SAN FRANCISCO -- The Federal Transit Administration on Tuesday directed all rail agencies nationwide to review safety practices of track workers and report back in coming months, with the goal of eliminating those that rely exclusively on workers to steer clear of trains.
The move comes in the wake of an Oct. 19 Bay Area Rapid Transit accident that killed two workers. BART, which was training managers to drive trains during a strike, was relying on a practice called "simple approval," under which workers were responsible for looking out for trains while on the tracks, with no other protection.
The National Transportation Safety Board is investigating the BART accident and recently issued "urgent recommendations" to the FTA that sought a directive requiring "redundant" safety measures, such as warning systems for all rail workers. The NTSB also asked the FTA to demand that all rail agencies conduct mandatory reviews of their safety practices.
Tuesday's action does the latter. Agencies must report back by Feb. 28 and submit a "formal hazard analysis" by May 16. The goal, a spokesman said, is to ensure that each agency implements appropriate and adequate safety practices.
A letter from FTA Administrator Peter Rogoff alerting transit agencies to the requirements notes that 28 rail transit workers have lost their lives since 2002 "while working to maintain the nation’s rail transit infrastructure."
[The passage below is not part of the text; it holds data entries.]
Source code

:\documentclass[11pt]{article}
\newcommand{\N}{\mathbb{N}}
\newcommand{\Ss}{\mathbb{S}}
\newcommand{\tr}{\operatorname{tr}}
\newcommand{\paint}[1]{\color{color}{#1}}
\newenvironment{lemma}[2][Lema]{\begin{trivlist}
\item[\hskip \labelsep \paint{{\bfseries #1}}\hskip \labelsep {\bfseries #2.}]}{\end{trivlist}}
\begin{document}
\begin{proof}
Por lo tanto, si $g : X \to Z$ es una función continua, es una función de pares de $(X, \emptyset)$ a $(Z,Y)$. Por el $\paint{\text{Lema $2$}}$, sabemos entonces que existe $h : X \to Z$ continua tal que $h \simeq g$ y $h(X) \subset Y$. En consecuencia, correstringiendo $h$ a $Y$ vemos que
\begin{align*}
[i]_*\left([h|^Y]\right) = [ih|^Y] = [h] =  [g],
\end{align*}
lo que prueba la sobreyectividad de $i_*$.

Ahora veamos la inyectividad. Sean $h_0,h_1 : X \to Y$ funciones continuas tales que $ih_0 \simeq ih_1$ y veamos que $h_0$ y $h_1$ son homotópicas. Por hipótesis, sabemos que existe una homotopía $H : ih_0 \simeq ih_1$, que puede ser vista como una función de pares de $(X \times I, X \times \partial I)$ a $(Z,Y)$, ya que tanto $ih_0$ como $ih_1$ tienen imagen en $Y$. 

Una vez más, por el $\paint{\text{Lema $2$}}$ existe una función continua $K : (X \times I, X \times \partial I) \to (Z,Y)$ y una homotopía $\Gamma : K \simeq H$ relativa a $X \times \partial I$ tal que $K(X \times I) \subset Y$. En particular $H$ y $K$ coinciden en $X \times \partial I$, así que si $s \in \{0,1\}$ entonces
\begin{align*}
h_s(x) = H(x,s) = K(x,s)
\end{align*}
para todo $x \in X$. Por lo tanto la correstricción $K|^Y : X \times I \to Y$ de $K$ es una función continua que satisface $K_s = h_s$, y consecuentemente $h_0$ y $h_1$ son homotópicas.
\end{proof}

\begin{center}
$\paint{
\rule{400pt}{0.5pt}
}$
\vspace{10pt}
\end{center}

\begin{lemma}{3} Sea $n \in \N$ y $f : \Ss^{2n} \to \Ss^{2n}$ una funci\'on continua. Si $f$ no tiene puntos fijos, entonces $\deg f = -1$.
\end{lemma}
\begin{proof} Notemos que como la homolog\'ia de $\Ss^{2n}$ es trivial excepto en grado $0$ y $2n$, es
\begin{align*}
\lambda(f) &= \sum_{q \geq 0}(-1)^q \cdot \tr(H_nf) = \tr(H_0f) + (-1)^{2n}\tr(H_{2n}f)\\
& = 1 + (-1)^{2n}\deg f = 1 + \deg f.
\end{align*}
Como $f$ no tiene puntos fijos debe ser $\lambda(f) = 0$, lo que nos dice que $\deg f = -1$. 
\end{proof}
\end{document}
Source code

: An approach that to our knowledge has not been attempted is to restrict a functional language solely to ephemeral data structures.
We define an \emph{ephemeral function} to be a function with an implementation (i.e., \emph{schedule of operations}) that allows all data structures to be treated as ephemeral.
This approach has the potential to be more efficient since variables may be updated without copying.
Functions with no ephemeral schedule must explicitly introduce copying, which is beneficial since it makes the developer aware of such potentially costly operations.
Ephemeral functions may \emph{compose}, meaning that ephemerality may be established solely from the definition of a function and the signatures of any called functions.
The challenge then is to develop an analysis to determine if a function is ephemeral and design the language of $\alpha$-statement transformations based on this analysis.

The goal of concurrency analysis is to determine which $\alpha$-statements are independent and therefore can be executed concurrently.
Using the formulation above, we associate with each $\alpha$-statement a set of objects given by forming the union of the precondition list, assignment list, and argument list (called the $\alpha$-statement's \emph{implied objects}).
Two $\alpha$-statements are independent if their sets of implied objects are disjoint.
"We at the FTA and the U.S. Department of Transportation appreciate the urgency of the NTSB’s findings, and the critical safety challenge in front of us," Rogoff wrote. "We look forward to working with you to ensure that every transit worker goes home safely at the end of his or her shift."
Killed on the tracks in Walnut Creek, Calif., during a mid-October regional commuter rail strike were Laurence Daniels, 66, who worked for a private contractor, and Christopher Sheppard, 58, a BART employee.
BART eliminated the practice of "simple approval" within days of the Oct. 19 deaths, replacing it with a policy that requires train operators or drivers to slow to 25 mph and be prepared to stop when approaching workers on or near the tracks.
The other deaths since 2002 occurred in New York, Washington, D.C., Boston, Chicago, Miami, Houston and Sacramento.